Bottom line: this is why I am a centrist. Both parties are pretty incompetent. You can argue that Dems are better than Reps--but I tend to think that a government ruled exclusively by Democrats might be just as corrupt as the one we have now. It's hard to imagine, but I'm sure Gingrich is pretty shocked at what has happened to the orginal Republican ideals espoused in the Contract with America. You know the line about power corrupting.

sleipner

Definitely agree that both parties are pretty incompetent - I think one of the reasons why Clinton's presidency was so effective is that the Senate and House were controlled by different parties, so they had to compromise with each other. Each side chopped off the worst of the other's follies.

Pretty much agreeing with you on the rest, though I still think the reticence to throw money at a problem usually ends up in having NO money spent on it, as evidenced by our education system. Plus having No Child Left Behind increase costs astronomically while providing little to no funding to offset that cost is truly irresponsible. I'm sure if Kennedy had known that would happen he wouldn't have submitted the idea.

Adam

Good point about reticence to spend leading to spending NO money at all.

Well, lah-dee-dah Sleipner--we agree!--and to think I had pegged you as a die-hard leftie.

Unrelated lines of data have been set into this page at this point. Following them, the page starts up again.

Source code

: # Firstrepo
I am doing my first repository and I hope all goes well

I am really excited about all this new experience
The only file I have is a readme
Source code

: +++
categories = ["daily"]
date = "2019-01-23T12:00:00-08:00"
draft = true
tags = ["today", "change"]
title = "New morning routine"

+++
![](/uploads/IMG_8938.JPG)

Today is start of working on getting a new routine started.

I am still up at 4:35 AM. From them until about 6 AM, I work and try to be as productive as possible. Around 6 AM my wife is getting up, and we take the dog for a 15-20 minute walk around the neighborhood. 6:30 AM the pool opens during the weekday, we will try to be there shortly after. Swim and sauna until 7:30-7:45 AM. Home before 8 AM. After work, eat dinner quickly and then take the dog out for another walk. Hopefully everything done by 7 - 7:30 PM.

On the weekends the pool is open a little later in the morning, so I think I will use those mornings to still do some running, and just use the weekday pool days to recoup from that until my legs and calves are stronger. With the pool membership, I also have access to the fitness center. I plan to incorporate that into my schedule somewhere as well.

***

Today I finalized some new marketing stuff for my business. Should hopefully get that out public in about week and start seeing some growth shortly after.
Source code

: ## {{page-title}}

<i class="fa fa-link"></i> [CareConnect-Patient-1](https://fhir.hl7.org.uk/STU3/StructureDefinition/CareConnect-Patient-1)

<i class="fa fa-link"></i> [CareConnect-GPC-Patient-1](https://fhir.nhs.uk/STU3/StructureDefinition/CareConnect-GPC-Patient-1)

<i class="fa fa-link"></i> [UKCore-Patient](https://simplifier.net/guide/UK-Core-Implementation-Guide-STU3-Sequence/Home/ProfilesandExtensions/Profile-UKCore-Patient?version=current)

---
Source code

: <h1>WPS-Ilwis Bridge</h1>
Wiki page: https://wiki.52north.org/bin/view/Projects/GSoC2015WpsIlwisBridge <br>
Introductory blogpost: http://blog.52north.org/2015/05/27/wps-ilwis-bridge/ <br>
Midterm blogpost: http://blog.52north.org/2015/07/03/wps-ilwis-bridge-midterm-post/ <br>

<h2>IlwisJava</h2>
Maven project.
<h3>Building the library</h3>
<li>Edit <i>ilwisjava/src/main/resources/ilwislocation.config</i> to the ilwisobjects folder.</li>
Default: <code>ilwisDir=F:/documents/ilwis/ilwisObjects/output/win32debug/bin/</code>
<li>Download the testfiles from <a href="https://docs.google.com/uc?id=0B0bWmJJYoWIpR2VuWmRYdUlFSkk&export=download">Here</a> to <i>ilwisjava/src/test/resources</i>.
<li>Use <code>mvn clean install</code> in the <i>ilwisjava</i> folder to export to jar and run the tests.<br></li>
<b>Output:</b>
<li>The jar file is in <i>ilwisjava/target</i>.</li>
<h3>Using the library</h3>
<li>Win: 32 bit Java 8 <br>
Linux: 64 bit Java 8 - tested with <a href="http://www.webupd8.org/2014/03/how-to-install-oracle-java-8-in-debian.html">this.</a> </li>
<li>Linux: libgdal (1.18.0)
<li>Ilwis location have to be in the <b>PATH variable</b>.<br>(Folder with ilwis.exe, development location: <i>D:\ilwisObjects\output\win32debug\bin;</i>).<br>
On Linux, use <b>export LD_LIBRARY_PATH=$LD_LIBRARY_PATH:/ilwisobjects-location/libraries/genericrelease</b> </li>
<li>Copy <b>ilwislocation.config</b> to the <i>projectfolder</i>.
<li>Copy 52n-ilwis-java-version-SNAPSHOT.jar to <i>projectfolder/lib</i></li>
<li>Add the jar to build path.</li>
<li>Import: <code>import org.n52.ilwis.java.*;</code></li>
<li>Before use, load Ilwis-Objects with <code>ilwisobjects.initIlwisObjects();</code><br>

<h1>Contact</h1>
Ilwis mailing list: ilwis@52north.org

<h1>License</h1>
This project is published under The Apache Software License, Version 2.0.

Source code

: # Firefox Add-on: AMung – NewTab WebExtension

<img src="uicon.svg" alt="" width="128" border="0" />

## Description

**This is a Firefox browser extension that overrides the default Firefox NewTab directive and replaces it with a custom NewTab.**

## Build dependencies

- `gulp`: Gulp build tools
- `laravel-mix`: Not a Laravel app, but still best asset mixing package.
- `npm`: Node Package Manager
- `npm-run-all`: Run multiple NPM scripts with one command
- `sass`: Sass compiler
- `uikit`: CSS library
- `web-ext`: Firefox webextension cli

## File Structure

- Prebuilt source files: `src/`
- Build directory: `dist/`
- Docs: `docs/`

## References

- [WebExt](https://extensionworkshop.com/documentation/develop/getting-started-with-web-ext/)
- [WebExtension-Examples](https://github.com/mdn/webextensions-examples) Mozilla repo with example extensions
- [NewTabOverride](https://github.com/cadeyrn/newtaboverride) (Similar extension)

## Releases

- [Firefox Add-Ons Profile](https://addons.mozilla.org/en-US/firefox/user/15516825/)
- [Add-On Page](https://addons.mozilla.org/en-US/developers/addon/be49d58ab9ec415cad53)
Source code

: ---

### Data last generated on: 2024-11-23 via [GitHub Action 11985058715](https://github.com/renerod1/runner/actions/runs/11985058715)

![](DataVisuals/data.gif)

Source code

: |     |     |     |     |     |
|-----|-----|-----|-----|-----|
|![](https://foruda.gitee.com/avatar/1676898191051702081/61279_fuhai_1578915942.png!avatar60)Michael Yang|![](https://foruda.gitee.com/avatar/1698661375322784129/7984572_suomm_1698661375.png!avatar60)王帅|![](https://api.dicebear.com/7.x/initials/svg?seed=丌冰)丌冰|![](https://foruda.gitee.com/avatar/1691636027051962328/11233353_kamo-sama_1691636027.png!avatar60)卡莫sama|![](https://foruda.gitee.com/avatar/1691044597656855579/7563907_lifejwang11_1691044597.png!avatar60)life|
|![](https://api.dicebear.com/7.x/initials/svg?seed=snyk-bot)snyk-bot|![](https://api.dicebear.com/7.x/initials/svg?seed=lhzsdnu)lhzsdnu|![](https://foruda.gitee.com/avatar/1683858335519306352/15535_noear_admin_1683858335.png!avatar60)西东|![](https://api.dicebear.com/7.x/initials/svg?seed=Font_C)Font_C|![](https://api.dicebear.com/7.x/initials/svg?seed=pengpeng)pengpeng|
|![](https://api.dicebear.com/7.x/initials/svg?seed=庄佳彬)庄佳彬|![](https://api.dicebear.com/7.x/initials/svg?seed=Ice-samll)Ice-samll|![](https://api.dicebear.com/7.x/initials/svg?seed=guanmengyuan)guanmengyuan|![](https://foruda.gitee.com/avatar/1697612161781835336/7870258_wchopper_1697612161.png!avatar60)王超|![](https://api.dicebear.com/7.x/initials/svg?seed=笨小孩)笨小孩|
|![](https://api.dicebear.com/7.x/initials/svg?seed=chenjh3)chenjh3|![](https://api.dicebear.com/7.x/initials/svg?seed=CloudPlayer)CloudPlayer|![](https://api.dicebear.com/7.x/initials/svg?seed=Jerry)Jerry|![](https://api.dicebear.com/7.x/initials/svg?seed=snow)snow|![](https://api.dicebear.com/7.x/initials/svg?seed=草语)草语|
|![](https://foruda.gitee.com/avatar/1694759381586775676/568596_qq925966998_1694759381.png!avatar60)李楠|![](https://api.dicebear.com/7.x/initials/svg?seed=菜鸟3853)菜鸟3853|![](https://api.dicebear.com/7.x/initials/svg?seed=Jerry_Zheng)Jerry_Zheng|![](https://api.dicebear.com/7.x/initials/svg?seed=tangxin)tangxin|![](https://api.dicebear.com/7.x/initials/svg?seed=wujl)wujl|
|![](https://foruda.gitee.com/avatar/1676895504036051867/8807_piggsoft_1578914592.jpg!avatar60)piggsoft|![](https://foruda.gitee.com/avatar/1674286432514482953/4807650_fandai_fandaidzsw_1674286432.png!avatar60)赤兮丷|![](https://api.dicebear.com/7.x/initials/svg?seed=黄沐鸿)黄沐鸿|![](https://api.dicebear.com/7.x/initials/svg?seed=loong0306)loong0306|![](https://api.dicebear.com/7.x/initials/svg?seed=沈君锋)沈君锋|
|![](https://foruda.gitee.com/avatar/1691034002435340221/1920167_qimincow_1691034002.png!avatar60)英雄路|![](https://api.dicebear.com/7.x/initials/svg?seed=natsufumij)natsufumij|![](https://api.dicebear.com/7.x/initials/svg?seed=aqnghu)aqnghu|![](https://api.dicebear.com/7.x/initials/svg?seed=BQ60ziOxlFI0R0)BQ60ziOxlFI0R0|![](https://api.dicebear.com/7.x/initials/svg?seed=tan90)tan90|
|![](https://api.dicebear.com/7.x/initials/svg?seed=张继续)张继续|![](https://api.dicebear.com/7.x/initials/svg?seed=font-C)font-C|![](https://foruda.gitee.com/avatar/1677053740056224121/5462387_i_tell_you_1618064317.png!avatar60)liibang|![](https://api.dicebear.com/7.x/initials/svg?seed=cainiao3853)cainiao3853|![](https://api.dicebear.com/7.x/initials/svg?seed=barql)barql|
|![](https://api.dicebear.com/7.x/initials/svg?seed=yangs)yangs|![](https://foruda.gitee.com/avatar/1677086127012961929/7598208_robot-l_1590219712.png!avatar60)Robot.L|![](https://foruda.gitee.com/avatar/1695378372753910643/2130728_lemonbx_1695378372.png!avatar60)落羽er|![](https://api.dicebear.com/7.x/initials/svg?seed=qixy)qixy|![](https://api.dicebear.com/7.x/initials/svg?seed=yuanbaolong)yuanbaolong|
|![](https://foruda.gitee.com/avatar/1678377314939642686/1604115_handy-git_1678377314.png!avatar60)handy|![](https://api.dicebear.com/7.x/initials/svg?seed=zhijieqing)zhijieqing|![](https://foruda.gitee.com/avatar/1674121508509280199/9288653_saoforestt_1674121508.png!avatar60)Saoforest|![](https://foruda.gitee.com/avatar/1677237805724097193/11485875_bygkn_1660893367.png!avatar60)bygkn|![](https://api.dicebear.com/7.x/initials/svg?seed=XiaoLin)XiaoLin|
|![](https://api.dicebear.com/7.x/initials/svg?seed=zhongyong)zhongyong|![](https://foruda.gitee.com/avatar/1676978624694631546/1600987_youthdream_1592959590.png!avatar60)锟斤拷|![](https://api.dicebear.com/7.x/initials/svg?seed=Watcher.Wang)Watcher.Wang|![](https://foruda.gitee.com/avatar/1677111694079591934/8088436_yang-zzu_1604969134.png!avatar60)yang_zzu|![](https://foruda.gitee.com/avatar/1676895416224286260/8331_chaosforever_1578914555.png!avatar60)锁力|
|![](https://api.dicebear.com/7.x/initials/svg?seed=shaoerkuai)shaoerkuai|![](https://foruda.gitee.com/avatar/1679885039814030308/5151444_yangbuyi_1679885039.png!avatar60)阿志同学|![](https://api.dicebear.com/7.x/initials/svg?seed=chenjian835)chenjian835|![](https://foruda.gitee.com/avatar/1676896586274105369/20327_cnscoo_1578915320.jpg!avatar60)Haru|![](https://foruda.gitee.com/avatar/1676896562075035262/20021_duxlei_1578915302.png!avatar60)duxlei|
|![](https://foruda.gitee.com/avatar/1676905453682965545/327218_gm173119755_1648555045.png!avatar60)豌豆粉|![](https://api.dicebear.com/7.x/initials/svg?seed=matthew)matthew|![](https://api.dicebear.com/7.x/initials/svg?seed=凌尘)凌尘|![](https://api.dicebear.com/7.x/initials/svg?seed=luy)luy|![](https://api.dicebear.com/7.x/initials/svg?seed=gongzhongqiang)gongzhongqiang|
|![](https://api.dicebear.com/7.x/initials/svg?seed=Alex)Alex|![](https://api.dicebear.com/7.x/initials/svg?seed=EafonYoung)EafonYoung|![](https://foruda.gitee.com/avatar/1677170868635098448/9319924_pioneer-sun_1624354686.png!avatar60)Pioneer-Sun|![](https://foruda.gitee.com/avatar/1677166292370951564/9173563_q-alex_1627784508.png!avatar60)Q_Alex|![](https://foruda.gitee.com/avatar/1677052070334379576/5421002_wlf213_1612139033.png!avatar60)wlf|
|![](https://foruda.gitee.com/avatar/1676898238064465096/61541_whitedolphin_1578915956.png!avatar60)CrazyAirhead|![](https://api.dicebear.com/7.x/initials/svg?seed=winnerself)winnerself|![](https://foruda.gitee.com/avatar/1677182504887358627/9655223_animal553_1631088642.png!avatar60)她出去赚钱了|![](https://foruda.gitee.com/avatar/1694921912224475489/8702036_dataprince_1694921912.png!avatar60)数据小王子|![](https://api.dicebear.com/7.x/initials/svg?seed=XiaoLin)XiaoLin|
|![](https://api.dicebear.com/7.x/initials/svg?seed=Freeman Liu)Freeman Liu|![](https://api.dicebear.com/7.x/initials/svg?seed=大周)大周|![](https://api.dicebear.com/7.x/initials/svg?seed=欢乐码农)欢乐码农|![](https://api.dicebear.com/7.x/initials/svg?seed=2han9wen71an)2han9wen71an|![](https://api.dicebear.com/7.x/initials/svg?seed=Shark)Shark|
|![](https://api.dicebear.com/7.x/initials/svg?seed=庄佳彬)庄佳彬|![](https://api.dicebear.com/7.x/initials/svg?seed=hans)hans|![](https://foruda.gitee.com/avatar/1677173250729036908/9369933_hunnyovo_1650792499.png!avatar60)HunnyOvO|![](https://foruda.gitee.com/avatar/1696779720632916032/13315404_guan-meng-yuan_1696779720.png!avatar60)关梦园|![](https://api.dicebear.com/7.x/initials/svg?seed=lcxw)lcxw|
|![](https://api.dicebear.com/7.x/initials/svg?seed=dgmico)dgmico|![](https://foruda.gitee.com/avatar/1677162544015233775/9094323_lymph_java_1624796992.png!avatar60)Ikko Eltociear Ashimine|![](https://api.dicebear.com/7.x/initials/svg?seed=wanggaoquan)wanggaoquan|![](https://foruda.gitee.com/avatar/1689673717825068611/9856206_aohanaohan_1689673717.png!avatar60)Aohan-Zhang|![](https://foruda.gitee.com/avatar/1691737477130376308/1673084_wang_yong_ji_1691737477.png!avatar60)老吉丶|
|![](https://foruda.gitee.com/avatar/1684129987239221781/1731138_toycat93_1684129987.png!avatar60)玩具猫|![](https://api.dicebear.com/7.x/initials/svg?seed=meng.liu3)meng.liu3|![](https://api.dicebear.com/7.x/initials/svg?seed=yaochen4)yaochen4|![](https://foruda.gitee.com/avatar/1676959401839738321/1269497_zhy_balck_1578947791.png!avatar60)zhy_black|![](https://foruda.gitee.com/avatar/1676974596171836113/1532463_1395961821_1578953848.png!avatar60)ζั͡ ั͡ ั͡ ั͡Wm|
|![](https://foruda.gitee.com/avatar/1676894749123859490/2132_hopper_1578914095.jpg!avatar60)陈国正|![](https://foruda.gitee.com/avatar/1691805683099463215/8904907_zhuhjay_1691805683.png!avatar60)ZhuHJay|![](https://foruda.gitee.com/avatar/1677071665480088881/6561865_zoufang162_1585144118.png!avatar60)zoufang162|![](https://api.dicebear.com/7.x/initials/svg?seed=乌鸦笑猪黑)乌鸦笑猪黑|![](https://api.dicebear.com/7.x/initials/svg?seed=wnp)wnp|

But it's a little hard to avoid that impression when you declare your undying hatred for our Lord Chimp. Thanks for listening to me and not pegging me as a far-right loon-toon. Good chat. Best to you.

sleipner

I like to think that my lefty tendencies are at least slightly moderated by inquiry and intelligence. I certainly have a lot more desire to balance the budget - but I would admit to definitely being a tax & spend democrat. You have to invest a sufficient amount in a system for it to not break down, and who else is going to do it but the government?

Certainly the way to go is NOT to make faith-based charities the only option for the poor and helpless, as Bush would have us believe. Come and be saved along with your soup and magically somehow your life will be fixed...or at least you'll freeze to death comforted by believing your soul will go to heaven.

I would not that your description of Bush as "our Lord Chimp" should tell you something about your own estimate of his fitness for office.

If he were in a job he was almost capable of, such as assistant manager of a McDonalds, I would have no more than minor annoyance at receiving a big mac instead of a grilled chicken sandwich, but that is, alas, not the case.

Adam

LOL! Sleipner, the "Lord Chimp" thing was a joke--mainly.